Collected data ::
------------------------------
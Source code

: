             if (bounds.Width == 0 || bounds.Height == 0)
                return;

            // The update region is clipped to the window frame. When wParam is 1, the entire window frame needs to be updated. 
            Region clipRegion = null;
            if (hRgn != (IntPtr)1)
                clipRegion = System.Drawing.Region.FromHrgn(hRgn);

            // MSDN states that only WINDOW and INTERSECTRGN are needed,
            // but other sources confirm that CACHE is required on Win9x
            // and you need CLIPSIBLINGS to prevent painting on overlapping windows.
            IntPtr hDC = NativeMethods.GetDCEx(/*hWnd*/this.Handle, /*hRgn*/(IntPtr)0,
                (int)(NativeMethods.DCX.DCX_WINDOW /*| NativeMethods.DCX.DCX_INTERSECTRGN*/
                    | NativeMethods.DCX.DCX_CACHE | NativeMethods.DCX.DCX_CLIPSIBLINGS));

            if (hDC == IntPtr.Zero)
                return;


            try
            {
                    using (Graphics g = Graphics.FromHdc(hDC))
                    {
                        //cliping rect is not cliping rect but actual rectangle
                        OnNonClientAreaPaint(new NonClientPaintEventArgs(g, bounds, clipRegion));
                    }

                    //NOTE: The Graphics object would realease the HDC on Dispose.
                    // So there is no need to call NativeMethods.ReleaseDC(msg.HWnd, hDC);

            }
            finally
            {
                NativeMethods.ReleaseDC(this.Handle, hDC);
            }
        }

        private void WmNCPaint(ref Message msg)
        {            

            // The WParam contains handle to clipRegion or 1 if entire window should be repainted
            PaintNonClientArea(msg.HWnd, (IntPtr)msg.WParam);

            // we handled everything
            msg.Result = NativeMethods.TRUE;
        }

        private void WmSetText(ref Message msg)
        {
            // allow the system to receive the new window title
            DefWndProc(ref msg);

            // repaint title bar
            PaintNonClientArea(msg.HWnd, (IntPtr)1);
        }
------------------------------
Work order :: Each record must be transcribed word for word.

Exercise result ::
Source code

:             if (bounds.Width == 0 || bounds.Height == 0)
                return;

            // The update region is clipped to the window frame. When wParam is 1, the entire window frame needs to be updated. 
            Region clipRegion = null;
            if (hRgn != (IntPtr)1)
                clipRegion = System.Drawing.Region.FromHrgn(hRgn);

            // MSDN states that only WINDOW and INTERSECTRGN are needed,
            // but other sources confirm that CACHE is required on Win9x
            // and you need CLIPSIBLINGS to prevent painting on overlapping windows.
            IntPtr hDC = NativeMethods.GetDCEx(/*hWnd*/this.Handle, /*hRgn*/(IntPtr)0,
                (int)(NativeMethods.DCX.DCX_WINDOW /*| NativeMethods.DCX.DCX_INTERSECTRGN*/
                    | NativeMethods.DCX.DCX_CACHE | NativeMethods.DCX.DCX_CLIPSIBLINGS));

            if (hDC == IntPtr.Zero)
                return;


            try
            {
                    using (Graphics g = Graphics.FromHdc(hDC))
                    {
                        //cliping rect is not cliping rect but actual rectangle
                        OnNonClientAreaPaint(new NonClientPaintEventArgs(g, bounds, clipRegion));
                    }

                    //NOTE: The Graphics object would realease the HDC on Dispose.
                    // So there is no need to call NativeMethods.ReleaseDC(msg.HWnd, hDC);

            }
            finally
            {
                NativeMethods.ReleaseDC(this.Handle, hDC);
            }
        }

        private void WmNCPaint(ref Message msg)
        {            

            // The WParam contains handle to clipRegion or 1 if entire window should be repainted
            PaintNonClientArea(msg.HWnd, (IntPtr)msg.WParam);

            // we handled everything
            msg.Result = NativeMethods.TRUE;
        }

        private void WmSetText(ref Message msg)
        {
            // allow the system to receive the new window title
            DefWndProc(ref msg);

            // repaint title bar
            PaintNonClientArea(msg.HWnd, (IntPtr)1);
        }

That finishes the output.